Questa storia dell’Inter è curiosa. Piena di mafia, anche se milanese, con un paio di assassinii. E niente. Per niente al confronto, biglietti venduti a condizione di favore agli ultras, la Procura di Torno ha processato con clamori la squadra, e il procuratore sportivo non stava nella pelle per  sanzionare a sua volta il club torinese. A Milano, dove gli assassinii, gli arsenali (bombe, armi da guerra) e il racket (varie forme di racket) attorno all’Inter sono fatti e non chiacchiere, niente: l’avocato Chiné (la “giustizia sportiva”) muto, la Procura di Milano quasi. Omertà a Milano?
 
È anche vero che procuratori e giudici sono meridionali: Chiné e Gravina (calcio) come De Pasquale, Greco et al. Ma ce ne sono anche di settentrionali e lombardi, Davigo, Storari et al. Una “vera” Italia unita, nel nome di Milano, anche nel malaffare.
 
Col papa argentino Milano non ha più il cardinale. Aveva anche una sua chiesa, e un suo rito, l’ambrosiano, e niente. Francesco ne ha nominati in undici anni 140 o 150 (oggi sono 253, una cifra enorme), ma niente Milano. Il giorno di sant’Ambrogio ne ha fatti 21 nuovi, e sempre niente Milano.
 
Papa Francesco ha fatto cardinali il suo predicatore, il vescovo di Città della Pieve, quello di Asolo, quello di Colle Val d’Elsa e Montalcino, quello dell’Aquila, e tanti altri, anche senza titolo, ma niente Milano. Che è la città forse più religiosa – comunque vicina alla chiesa. La sospetterà di demonismo?
 
Torino inventava e Milano rubava: è stata tutta la storia economica dei (primi) 150 anni dell’Italia – con l’eccezione del cinema, spostato da Mussolini da Torino a Roma, e dell’automobile, rimasta a Torino.  Ora si prende il tennis, le Atp Finals – dopo l’Olimpiade invernale. Appena una cosa rende, la artiglia.
 
Marina Corradi celebra sommessa sul “Foglio” “noi quando andiamo a Roma”, il regno della luce - noi milanesi: “Ci si alza presto. È ancora buio. La domenica, nessuno”. Al Gianicolo alle 7 e 30, con l’Acqua Paola che scroscia abbondante e cristallina, eccetera. Fino a sera: “Torniamo al Nord infine, e il cielo spento sul Po accende già la nostalgia”.

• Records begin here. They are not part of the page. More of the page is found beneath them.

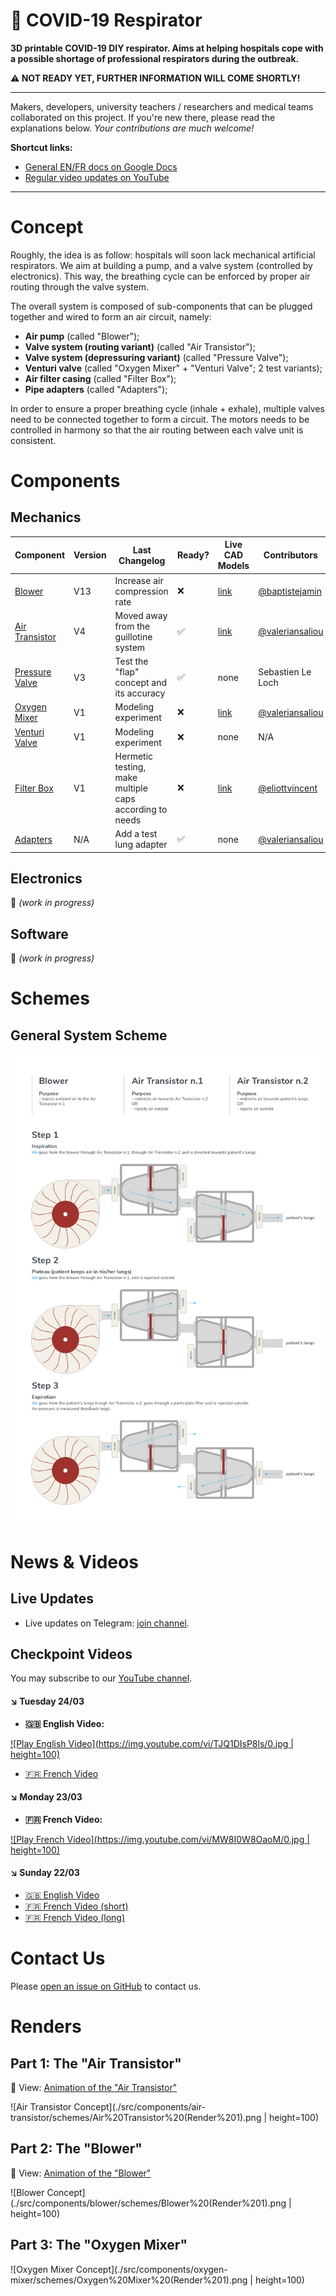 🦠 COVID-19 Respirator
=====

**3D printable COVID-19 DIY respirator. Aims at helping hospitals cope with a possible shortage of professional respirators during the outbreak.**

**⚠️ NOT READY YET, FURTHER INFORMATION WILL COME SHORTLY!**

---

Makers, developers, university teachers / researchers and medical teams collaborated on this project. If you're new there, please read the explanations below. _Your contributions are much welcome!_

**Shortcut links:**

* [General EN/FR docs on Google Docs](https://docs.google.com/document/d/1l1nt0o93kdfcmPygp1k6NYKrwIb_uN01kcBAfovy2dE/edit)
* [Regular video updates on YouTube](https://www.youtube.com/channel/UCcf_3KXjeJSMz39J6gsyTSg)

---

# Concept

Roughly, the idea is as follow: hospitals will soon lack mechanical artificial respirators. We aim at building a pump, and a valve system (controlled by electronics). This way, the breathing cycle can be enforced by proper air routing through the valve system.

The overall system is composed of sub-components that can be plugged together and wired to form an air circuit, namely:

- **Air pump** (called "Blower");
- **Valve system (routing variant)** (called "Air Transistor");
- **Valve system (depressuring variant)** (called "Pressure Valve");
- **Venturi valve** (called "Oxygen Mixer" + "Venturi Valve"; 2 test variants);
- **Air filter casing** (called "Filter Box");
- **Pipe adapters** (called "Adapters");

In order to ensure a proper breathing cycle (inhale + exhale), multiple valves need to be connected together to form a circuit. The motors needs to be controlled in harmony so that the air routing between each valve unit is consistent.

# Components

## Mechanics

| Component | Version | Last Changelog | Ready? | Live CAD Models | Contributors |
| --------- | ------- | -------------- | ------ | --------------- | ------------ |
| [Blower](https://github.com/covid-response-projects/covid-respirator/tree/master/src/components/blower) | V13 | Increase air compression rate | ❌ | [link](https://a360.co/2UsIdDU) | [@baptistejamin](https://github.com/baptistejamin)
| [Air Transistor](https://github.com/covid-response-projects/covid-respirator/tree/master/src/components/air-transistor) | V4 | Moved away from the guillotine system | ✅ | [link](https://a360.co/2wy4eZX) | [@valeriansaliou](https://github.com/valeriansaliou)
| [Pressure Valve](https://github.com/covid-response-projects/covid-respirator/tree/master/src/components/pressure-valve) | V3 | Test the "flap" concept and its accuracy | ✅ | none | Sebastien Le Loch
| [Oxygen Mixer](https://github.com/covid-response-projects/covid-respirator/tree/master/src/components/oxygen-mixer) | V1 | Modeling experiment | ❌ | [link](https://a360.co/2xfmcR0) | [@valeriansaliou](https://github.com/valeriansaliou)
| [Venturi Valve](https://github.com/covid-response-projects/covid-respirator/tree/master/src/components/venturi-valve) | V1 | Modeling experiment | ❌ | none | N/A
| [Filter Box](https://github.com/covid-response-projects/covid-respirator/tree/master/src/components/filter-box) | V1 | Hermetic testing, make multiple caps according to needs | ❌ | [link](https://a360.co/33CCX4T) | [@eliottvincent](https://github.com/eliottvincent)
| [Adapters](https://github.com/covid-response-projects/covid-respirator/tree/master/src/components/adapters) | N/A | Add a test lung adapter | ✅ | none | [@valeriansaliou](https://github.com/valeriansaliou)

## Electronics

🚧 _(work in progress)_

## Software

🚧 _(work in progress)_

# Schemes

## General System Scheme

![Overview scheme](./docs/Overview/Overview.png)

# News & Videos

## Live Updates

* Live updates on Telegram: [join channel](https://t.me/joinchat/AAAAAE_99-k7pKZur-GXCQ).

## Checkpoint Videos

You may subscribe to our [YouTube channel](https://www.youtube.com/channel/UCcf_3KXjeJSMz39J6gsyTSg).

#### ↘️ Tuesday 24/03

* **🇬🇧 English Video:**

[![Play English Video](https://img.youtube.com/vi/TJQ1DIsP8ls/0.jpg | height=100)](https://www.youtube.com/watch?v=TJQ1DIsP8ls)

* [🇫🇷 French Video](https://www.youtube.com/watch?v=kASINWDjnBE)

#### ↘️ Monday 23/03

* **🇫🇷 French Video:**

[![Play French Video](https://img.youtube.com/vi/MW8I0W8OaoM/0.jpg | height=100)](https://www.youtube.com/watch?v=MW8I0W8OaoM)

#### ↘️ Sunday 22/03

* [🇬🇧 English Video](https://www.youtube.com/watch?v=GLX5o_y0Vx0)
* [🇫🇷 French Video (short)](https://www.youtube.com/watch?v=GqGbh__ymw4)
* [🇫🇷 French Video (long)](https://www.youtube.com/watch?v=KqBkgTWbIlg)

# Contact Us

Please [open an issue on GitHub](https://github.com/covid-response-projects/covid-respirator/issues/new) to contact us.

# Renders

## Part 1: The "Air Transistor"

🎦 View: [Animation of the "Air Transistor"](./src/components/air-transistor/schemes/Air%20Transistor%20(Animation%201).mp4)

![Air Transistor Concept](./src/components/air-transistor/schemes/Air%20Transistor%20(Render%201).png | height=100)

## Part 2: The "Blower"

🎦 View: [Animation of the "Blower"](./src/components/blower/schemes/Blower%20(Animation%201).mp4)

![Blower Concept](./src/components/blower/schemes/Blower%20(Render%201).png | height=100)

## Part 3: The "Oxygen Mixer"

![Oxygen Mixer Concept](./src/components/oxygen-mixer/schemes/Oxygen%20Mixer%20(Render%201).png | height=100)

La fortuna di Milano è ammirare gli altri, prendere da chi e cosa è il meglio. Perché allora leghista?  Milano ha un nemico “interno”?
 
La città è ossessionata dalle baby gang, figli d’immigrati per lo più – anche i Carabinieri lo sono, ma il piccolo-medio cittadino di più. Che spadroneggiano per le strade, minacciano, spaccano. Pur non essendo una città violenta. Non da ora, da sempre. Quando a Londra imperversavano gli hooligans, anni 1960, Milano non se ne privò. Anzi, è da un paio di secoli, almeno, che non se ne priva, se la “compagnia della Teppa”, da cui teppismo, che agiva attorno al Castello, data del 1917-1821. È l’aria? È un locale rito di passaggio?